#### TASK STATEMENT
Note the line where "纹理引用在 [[[DEPRECATED]] 纹理引用" appears in the data below; write it out exactly, along with every line that comes after it to the end.

#### RECORDS TO PROCESS
§ §

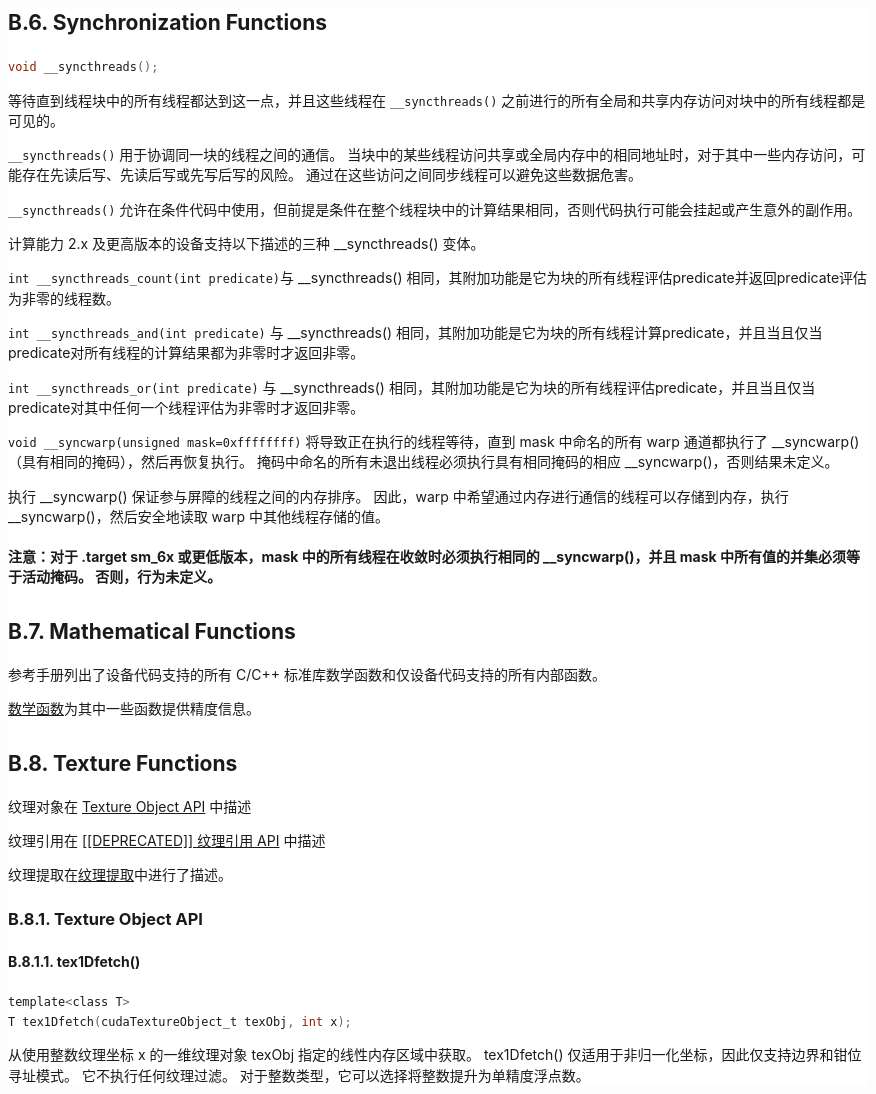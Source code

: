 ## B.6. Synchronization Functions

```C
void __syncthreads();
```
等待直到线程块中的所有线程都达到这一点，并且这些线程在 `__syncthreads()` 之前进行的所有全局和共享内存访问对块中的所有线程都是可见的。

`__syncthreads()` 用于协调同一块的线程之间的通信。 当块中的某些线程访问共享或全局内存中的相同地址时，对于其中一些内存访问，可能存在先读后写、先读后写或先写后写的风险。 通过在这些访问之间同步线程可以避免这些数据危害。

`__syncthreads()` 允许在条件代码中使用，但前提是条件在整个线程块中的计算结果相同，否则代码执行可能会挂起或产生意外的副作用。

计算能力 2.x 及更高版本的设备支持以下描述的三种 __syncthreads() 变体。

`int __syncthreads_count(int predicate)`与 __syncthreads() 相同，其附加功能是它为块的所有线程评估predicate并返回predicate评估为非零的线程数。

`int __syncthreads_and(int predicate)` 与 __syncthreads() 相同，其附加功能是它为块的所有线程计算predicate，并且当且仅当predicate对所有线程的计算结果都为非零时才返回非零。

`int __syncthreads_or(int predicate)` 与 __syncthreads() 相同，其附加功能是它为块的所有线程评估predicate，并且当且仅当predicate对其中任何一个线程评估为非零时才返回非零。

`void __syncwarp(unsigned mask=0xffffffff)` 将导致正在执行的线程等待，直到 mask 中命名的所有 warp 通道都执行了 __syncwarp()（具有相同的掩码），然后再恢复执行。 掩码中命名的所有未退出线程必须执行具有相同掩码的相应 __syncwarp()，否则结果未定义。

执行 __syncwarp() 保证参与屏障的线程之间的内存排序。 因此，warp 中希望通过内存进行通信的线程可以存储到内存，执行 __syncwarp()，然后安全地读取 warp 中其他线程存储的值。

#### 注意：对于 .target sm_6x 或更低版本，mask 中的所有线程在收敛时必须执行相同的 __syncwarp()，并且 mask 中所有值的并集必须等于活动掩码。 否则，行为未定义。

## B.7. Mathematical Functions
参考手册列出了设备代码支持的所有 C/C++ 标准库数学函数和仅设备代码支持的所有内部函数。

[数学函数](https://docs.nvidia.com/cuda/cuda-c-programming-guide/index.html#mathematical-functions-appendix)为其中一些函数提供精度信息。

## B.8. Texture Functions

纹理对象在 [Texture Object API](https://docs.nvidia.com/cuda/cuda-c-programming-guide/index.html#texture-object-api) 中描述

纹理引用在 [[[DEPRECATED]] 纹理引用 API](https://docs.nvidia.com/cuda/cuda-c-programming-guide/index.html#texture-reference-api) 中描述

纹理提取在[纹理提取](https://docs.nvidia.com/cuda/cuda-c-programming-guide/index.html#texture-fetching)中进行了描述。

### B.8.1. Texture Object API
#### B.8.1.1. tex1Dfetch()
```C
template<class T>
T tex1Dfetch(cudaTextureObject_t texObj, int x);
```
从使用整数纹理坐标 x 的一维纹理对象 texObj 指定的线性内存区域中获取。 tex1Dfetch() 仅适用于非归一化坐标，因此仅支持边界和钳位寻址模式。 它不执行任何纹理过滤。 对于整数类型，它可以选择将整数提升为单精度浮点数。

§ §

#### RESPONSE TO THIS EXERCISE
纹理引用在 [[[DEPRECATED]] 纹理引用 API](https://docs.nvidia.com/cuda/cuda-c-programming-guide/index.html#texture-reference-api) 中描述

纹理提取在[纹理提取](https://docs.nvidia.com/cuda/cuda-c-programming-guide/index.html#texture-fetching)中进行了描述。

### B.8.1. Texture Object API
#### B.8.1.1. tex1Dfetch()
```C
template<class T>
T tex1Dfetch(cudaTextureObject_t texObj, int x);
```
从使用整数纹理坐标 x 的一维纹理对象 texObj 指定的线性内存区域中获取。 tex1Dfetch() 仅适用于非归一化坐标，因此仅支持边界和钳位寻址模式。 它不执行任何纹理过滤。 对于整数类型，它可以选择将整数提升为单精度浮点数。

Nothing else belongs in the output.